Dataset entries

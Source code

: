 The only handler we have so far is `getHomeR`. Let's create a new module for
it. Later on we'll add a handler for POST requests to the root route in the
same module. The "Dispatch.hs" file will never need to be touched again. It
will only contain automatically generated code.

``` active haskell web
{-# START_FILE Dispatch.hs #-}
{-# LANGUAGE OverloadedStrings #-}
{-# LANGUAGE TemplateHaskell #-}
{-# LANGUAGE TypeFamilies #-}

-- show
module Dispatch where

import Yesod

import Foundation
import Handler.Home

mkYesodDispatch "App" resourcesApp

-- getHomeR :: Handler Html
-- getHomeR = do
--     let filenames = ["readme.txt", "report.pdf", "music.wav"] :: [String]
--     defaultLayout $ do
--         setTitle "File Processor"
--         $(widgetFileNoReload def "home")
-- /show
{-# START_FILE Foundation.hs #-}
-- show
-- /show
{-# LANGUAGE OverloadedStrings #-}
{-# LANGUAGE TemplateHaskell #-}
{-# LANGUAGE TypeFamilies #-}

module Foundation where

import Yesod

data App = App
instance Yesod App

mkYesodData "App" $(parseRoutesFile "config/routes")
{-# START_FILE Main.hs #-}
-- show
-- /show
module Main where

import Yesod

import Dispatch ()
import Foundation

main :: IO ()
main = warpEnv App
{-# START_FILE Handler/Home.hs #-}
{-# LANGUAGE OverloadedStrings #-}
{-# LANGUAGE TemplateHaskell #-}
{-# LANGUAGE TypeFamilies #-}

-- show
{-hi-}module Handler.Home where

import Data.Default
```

■ **Work to be completed**
Exactly as written above, copy out all the records.

■ **Expected answer**
Source code

: The only handler we have so far is `getHomeR`. Let's create a new module for
it. Later on we'll add a handler for POST requests to the root route in the
same module. The "Dispatch.hs" file will never need to be touched again. It
will only contain automatically generated code.

``` active haskell web
{-# START_FILE Dispatch.hs #-}
{-# LANGUAGE OverloadedStrings #-}
{-# LANGUAGE TemplateHaskell #-}
{-# LANGUAGE TypeFamilies #-}

-- show
module Dispatch where

import Yesod

import Foundation
import Handler.Home

mkYesodDispatch "App" resourcesApp

-- getHomeR :: Handler Html
-- getHomeR = do
--     let filenames = ["readme.txt", "report.pdf", "music.wav"] :: [String]
--     defaultLayout $ do
--         setTitle "File Processor"
--         $(widgetFileNoReload def "home")
-- /show
{-# START_FILE Foundation.hs #-}
-- show
-- /show
{-# LANGUAGE OverloadedStrings #-}
{-# LANGUAGE TemplateHaskell #-}
{-# LANGUAGE TypeFamilies #-}

module Foundation where

import Yesod

data App = App
instance Yesod App

mkYesodData "App" $(parseRoutesFile "config/routes")
{-# START_FILE Main.hs #-}
-- show
-- /show
module Main where

import Yesod

import Dispatch ()
import Foundation

main :: IO ()
main = warpEnv App
{-# START_FILE Handler/Home.hs #-}
{-# LANGUAGE OverloadedStrings #-}
{-# LANGUAGE TemplateHaskell #-}
{-# LANGUAGE TypeFamilies #-}

-- show
{-hi-}module Handler.Home where

import Data.Default
```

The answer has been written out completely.